*** Opening Study material ***

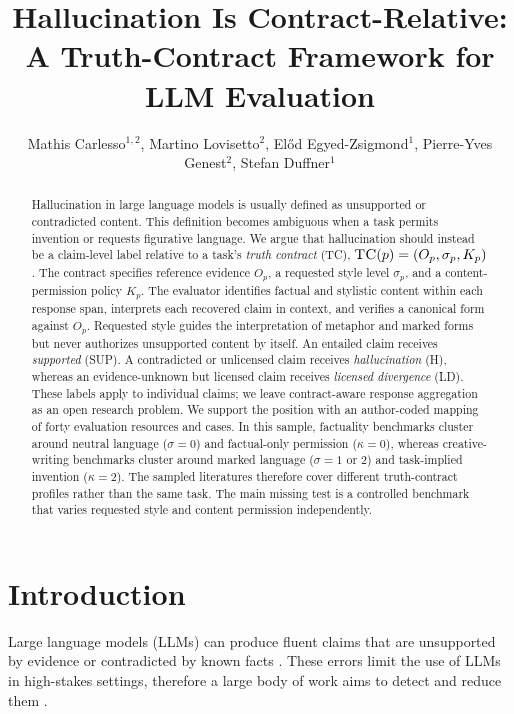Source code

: \documentclass{clv2025}
\title{Hallucination Is Contract-Relative: A Truth-Contract Framework for LLM Evaluation}
\author{Mathis Carlesso$^{1,2}$, Martino Lovisetto$^{2}$, El\H{o}d Egyed-Zsigmond$^{1}$, Pierre-Yves Genest$^{2}$, Stefan Duffner$^{1}$}
\affil{INSA Lyon, CNRS, LIRIS, UMR5205, Universit\'e Claude Bernard Lyon 1, 69621 Villeurbanne, France\\
  \quad \email{mathis.carlesso@insa-lyon.fr}}
\affil{Alteca, 69100 Villeurbanne, France}
\newcommand{\TC}{\textsc{TC}}
\newcommand{\LD}{\textsc{LD}}
\newcommand{\Hall}{\textsc{H}}
\newcommand{\SUP}{\textsc{SUP}}
\begin{document}
\maketitle

\begin{abstract}
Hallucination in large language models is usually defined as unsupported or contradicted content.
This definition becomes ambiguous when a task permits invention or requests figurative language.
We argue that hallucination should instead be a claim-level label relative to a task's \emph{truth contract} (TC), $\TC(p)=(O_p,\sigma_p,K_p)$.
The contract specifies reference evidence $O_p$, a requested style level $\sigma_p$, and a content-permission policy $K_p$.
The evaluator identifies factual and stylistic content within each response span, interprets each recovered claim in context, and verifies a canonical form against $O_p$.
Requested style guides the interpretation of metaphor and marked forms but never authorizes unsupported content by itself.
An entailed claim receives \emph{supported} (\SUP).
A contradicted or unlicensed claim receives \emph{hallucination} (\Hall), whereas an evidence-unknown but licensed claim receives \emph{licensed divergence} (\LD).
These labels apply to individual claims; we leave contract-aware response aggregation as an open research problem.
We support the position with an author-coded mapping of forty evaluation resources and cases.
In this sample, factuality benchmarks cluster around neutral language ($\sigma=0$) and factual-only permission ($\kappa=0$), whereas creative-writing benchmarks cluster around marked language ($\sigma=1$ or $2$) and task-implied invention ($\kappa=2$).
The sampled literatures therefore cover different truth-contract profiles rather than the same task.
The main missing test is a controlled benchmark that varies requested style and content permission independently.

\end{abstract}

\section{Introduction}\label{sec:intro}

Large language models (LLMs) can produce fluent claims that are unsupported by evidence or contradicted by known facts \citep{ji_survey_2023,huang_survey_2025}.
These errors limit the use of LLMs in high-stakes settings, therefore a large body of work aims to detect and reduce them \citep{lin_truthfulqa_2022,li_halueval_2023,wei_measuring_2024}.
\end{document}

*** Closing Study material ***

→ About this task: Filter the records above down to the lines that hold the string "LLMs".

→ Expected answer:
Large language models (LLMs) can produce fluent claims that are unsupported by evidence or contradicted by known facts \citep{ji_survey_2023,huang_survey_2025}.
These errors limit the use of LLMs in high-stakes settings, therefore a large body of work aims to detect and reduce them \citep{lin_truthfulqa_2022,li_halueval_2023,wei_measuring_2024}.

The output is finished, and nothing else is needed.